Ladies and Gentlemen:
We have acted as special counsel to Arch Capital Finance LLC, a Delaware limited liability company (the “Issuer”), and Arch Capital Group Ltd., a Bermuda exempted company limited by shares (the “Guarantor”), in connection with the registration statement on Form S-3 (File No. 333-202440) (the “Registration Statement”) and the Prospectus Supplement dated November 29, 2016 (the “Prospectus”) relating to $500,000,000 aggregate principal amount of the Issuer’s 4.011% Senior Notes due 2026 and 450,000,000% aggregate principal amount of its 5.031% Senior Notes due 2046 (together, the “Notes”) issued on the date hereof, guaranteed by the Guarantor (the “Guarantee”).
In our capacity as counsel, we have examined originals, or copies certified or otherwise identified, of (i) the Purchase Agreement, dated November 29, 2016, among the Issuer, the Guarantor and Credit Suisse Securities (USA) LLC, Barclays Capital Inc., J.P. Morgan Securities LLC, and Lloyds Securities Inc., as representatives of the underwriters listed therein; (ii) the base indenture (the “Base Indenture”), dated as of the date hereof, by and among the Issuer, the Guarantor and The Bank of New York Mellon, as Trustee (the “Trustee”); (iii) the First Supplemental Indenture, dated as of the date hereof, by and among the Issuer, the Guarantor and the Trustee, to the Base Indenture (the “First Supplemental Indenture,” and together with the Base Indenture, the “Indenture”); (iv) the form of global notes representing the Notes; and (v) the Registration Statement and the Prospectus Supplement.
We have also examined originals or copies, certified or otherwise identified to our satisfaction, of certain records of the Issuer and the Guarantor, certain agreements, certificates and receipts of public officials, certificates of officers or other representatives of the Issuer and the Guarantor and others. In such examinations, we have assumed the genuineness of all signatures on original documents and the conformity to the originals of all copies submitted to us as conformed or photocopied.
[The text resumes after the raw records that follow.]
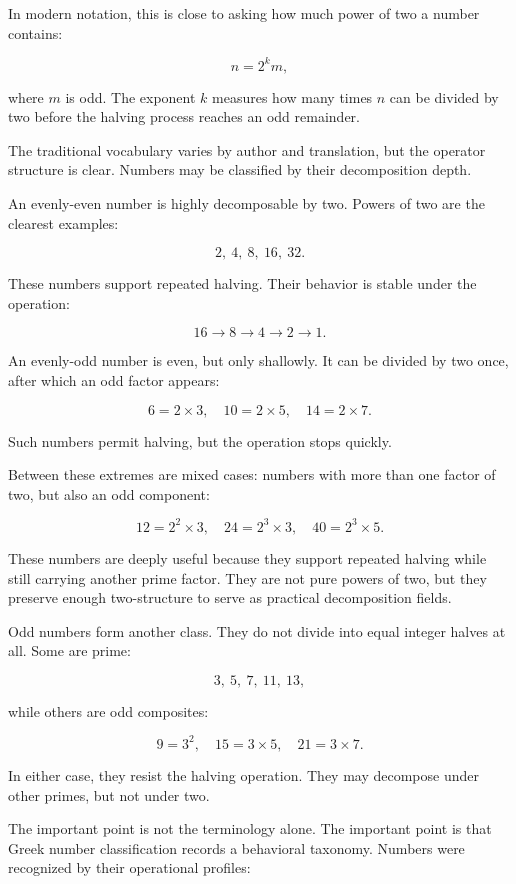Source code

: \documentclass[11pt]{book}
\begin{document}
In modern notation, this is close to asking how much power of two a number contains:

\[
n = 2^k m,
\]

where \(m\) is odd. The exponent \(k\) measures how many times \(n\) can be divided by two before the halving process reaches an odd remainder.

The traditional vocabulary varies by author and translation, but the operator structure is clear.  Numbers may be classified by their decomposition depth.

An evenly-even number is highly decomposable by two. Powers of two are the clearest examples:

\[
2,\ 4,\ 8,\ 16,\ 32.
\]

These numbers support repeated halving. Their behavior is stable under the operation:

\[
16 \rightarrow 8 \rightarrow 4 \rightarrow 2 \rightarrow 1.
\]

An evenly-odd number is even, but only shallowly. It can be divided by two once, after which an odd factor appears:

\[
6 = 2 \times 3,
\quad
10 = 2 \times 5,
\quad
14 = 2 \times 7.
\]

Such numbers permit halving, but the operation stops quickly.

Between these extremes are mixed cases: numbers with more than one factor of two, but also an odd component:

\[
12 = 2^2 \times 3,
\quad
24 = 2^3 \times 3,
\quad
40 = 2^3 \times 5.
\]

These numbers are deeply useful because they support repeated halving while still carrying another prime factor. They are not pure powers of two, but they preserve enough two-structure to serve as practical decomposition fields.

Odd numbers form another class. They do not divide into equal integer halves at all. Some are prime:

\[
3,\ 5,\ 7,\ 11,\ 13,
\]

while others are odd composites:

\[
9 = 3^2,
\quad
15 = 3 \times 5,
\quad
21 = 3 \times 7.
\]

In either case, they resist the halving operation. They may decompose under other primes, but not under two.

The important point is not the terminology alone. The important point is that Greek number classification records a behavioral taxonomy. Numbers were recognized by their operational profiles:
\end{document}
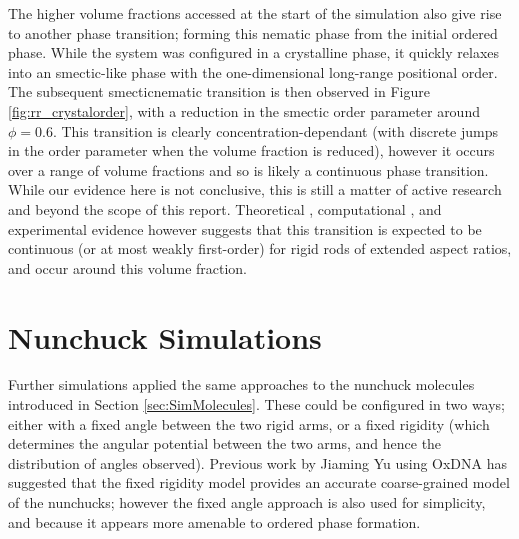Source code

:\documentclass[11pt, a4paper]{article} %
\begin{document}
The higher volume fractions accessed at the start of the simulation also give rise to another phase transition; forming this nematic phase from the initial ordered phase. While the system was configured in a crystalline phase, it quickly relaxes into an smectic-like phase with the one-dimensional long-range positional order. The subsequent smectic\textendash nematic transition is then observed in Figure \ref{fig:rr_crystalorder}, with a reduction in the smectic order parameter around $\phi  = 0.6$. This transition is clearly concentration-dependant (with discrete jumps in the order parameter when the volume fraction is reduced), however it occurs over a range of volume fractions and so is likely a continuous phase transition. While our evidence here is not conclusive, this is still a matter of active research and beyond the scope of this report. Theoretical \cite{Wen1987}, computational \cite{Frenkel1988, McGrother1996}, and experimental \cite{Dogic1997, Doane1972} evidence however suggests that this transition is expected to be continuous (or at most weakly first-order) for rigid rods of extended aspect ratios, and occur around this volume fraction. 

\section{Nunchuck Simulations} \label{sec:Nunchuck_Sim}
Further simulations applied the same approaches to the nunchuck molecules introduced in Section \ref{sec:SimMolecules}. These could be configured in two ways; either with a fixed angle between the two rigid arms, or a fixed rigidity (which determines the angular potential between the two arms, and hence the distribution of angles observed). Previous work by Jiaming Yu using OxDNA \cite{OxDNA} has suggested that the fixed rigidity model provides an accurate coarse-grained model of the nunchucks; however the fixed angle approach is also used for simplicity, and because it appears more amenable to ordered phase formation.


\end{document}
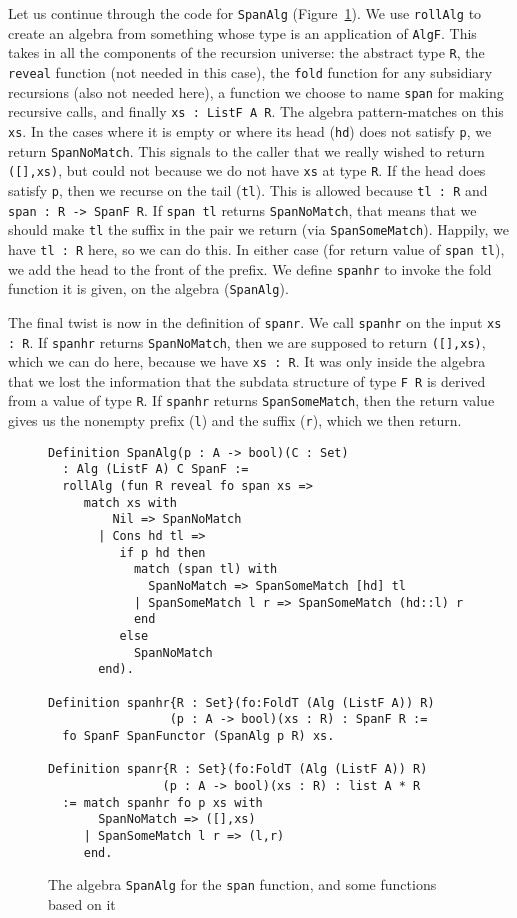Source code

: \documentclass[a4paper,USenglish]{lipics-v2021}
\begin{document}
Let us continue through the code for \verb|SpanAlg|
(Figure~\ref{fig:span}).  We use \verb|rollAlg| to create an algebra
from something whose type is an application of \verb|AlgF|.  This
takes in all the components of the recursion universe: the abstract
type \verb|R|, the \verb|reveal| function (not needed in this case),
the \verb|fold| function for any subsidiary recursions (also not
needed here), a function we choose to name \verb|span| for making
recursive calls, and finally \verb|xs : ListF A R|.  The algebra
pattern-matches on this \verb|xs|.  In the cases where it is empty or
where its head (\verb|hd|) does not satisfy \verb|p|, we return
\verb|SpanNoMatch|.  This signals to the caller that we really wished
to return \verb|([],xs)|, but could not because we do not have
\verb|xs| at type \verb|R|.  If the head does satisfy \verb|p|, then
we recurse on the tail (\verb|tl|).  This is allowed because
\verb|tl : R| and \verb|span : R -> SpanF R|.  If \verb|span tl|
returns \verb|SpanNoMatch|, that means that we should make \verb|tl|
the suffix in the pair we return (via \verb|SpanSomeMatch|).  Happily,
we have \verb|tl : R| here, so we can do this.  In either case (for
return value of \verb|span tl|), we add the head to the front of the
prefix.  We define \verb|spanhr| to invoke the fold function it is
given, on the algebra (\verb|SpanAlg|).

The final twist is now in the definition of \verb|spanr|.  We call
\verb|spanhr| on the input \verb|xs : R|.  If \verb|spanhr| returns
\verb|SpanNoMatch|, then we are supposed to return \verb|([],xs)|,
which we can do here, because we have \verb|xs : R|.  It was only
inside the algebra that we lost the information that the subdata
structure of type \verb|F R| is derived from a value of type \verb|R|.
If \verb|spanhr| returns \verb|SpanSomeMatch|, then the return value
gives us the nonempty prefix (\verb|l|) and the suffix (\verb|r|), which we then return.

\begin{figure}
\begin{verbatim}
Definition SpanAlg(p : A -> bool)(C : Set)
  : Alg (ListF A) C SpanF :=
  rollAlg (fun R reveal fo span xs => 
     match xs with
         Nil => SpanNoMatch 
       | Cons hd tl =>
          if p hd then
            match (span tl) with
              SpanNoMatch => SpanSomeMatch [hd] tl
            | SpanSomeMatch l r => SpanSomeMatch (hd::l) r
            end
          else
            SpanNoMatch 
       end).

Definition spanhr{R : Set}(fo:FoldT (Alg (ListF A)) R)
                 (p : A -> bool)(xs : R) : SpanF R :=
  fo SpanF SpanFunctor (SpanAlg p R) xs.

Definition spanr{R : Set}(fo:FoldT (Alg (ListF A)) R)
                (p : A -> bool)(xs : R) : list A * R
  := match spanhr fo p xs with
       SpanNoMatch => ([],xs)
     | SpanSomeMatch l r => (l,r)
     end.
\end{verbatim}
\caption{The algebra \texttt{SpanAlg} for the \texttt{span} function, and some functions based on it}
\label{fig:span}
\end{figure}
\end{document}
Based upon the foregoing and subject to the qualifications and assumptions stated herein, we are of the opinion that:

1.
The Notes have been duly authorized, issued and delivered and assuming the due execution and delivery of the Indenture by the Trustee and the Guarantor and due authentication of the Notes by the Trustee, are valid and binding obligations of the Issuer, enforceable against the Issuer in accordance with their terms, except as the enforceability thereof may be limited by (i) bankruptcy, insolvency, reorganization, moratorium, fraudulent conveyance or other similar laws now or hereafter in effect relating to or affecting creditors’ rights or remedies generally and (ii) general principles of equity and the discretion of the court before which any proceedings therefor may be brought (regardless of whether enforcement is sought in a proceeding at law or in equity).

2.
Assuming the due authorization, execution and delivery of the Guarantee by the Guarantor and the Indenture by the Guarantor and the Trustee, the Guarantee is a valid and binding obligation of the Guarantor, enforceable against the Guarantor in accordance with its terms, except as the enforceability thereof may be limited by (i) bankruptcy, insolvency, reorganization, moratorium, fraudulent conveyance or other similar laws now or hereafter in effect relating to or affecting creditors’ rights or remedies generally and (ii) general principles of equity and the discretion of the court before which any proceedings therefor may be brought (regardless of whether enforcement is sought in a proceeding at law or in equity).
We are members of the bar of the State of New York, and in rendering this opinion we express no opinion as to the laws of any jurisdiction other than the laws of the State of New York and the Limited Liability Company Act of the State of Delaware.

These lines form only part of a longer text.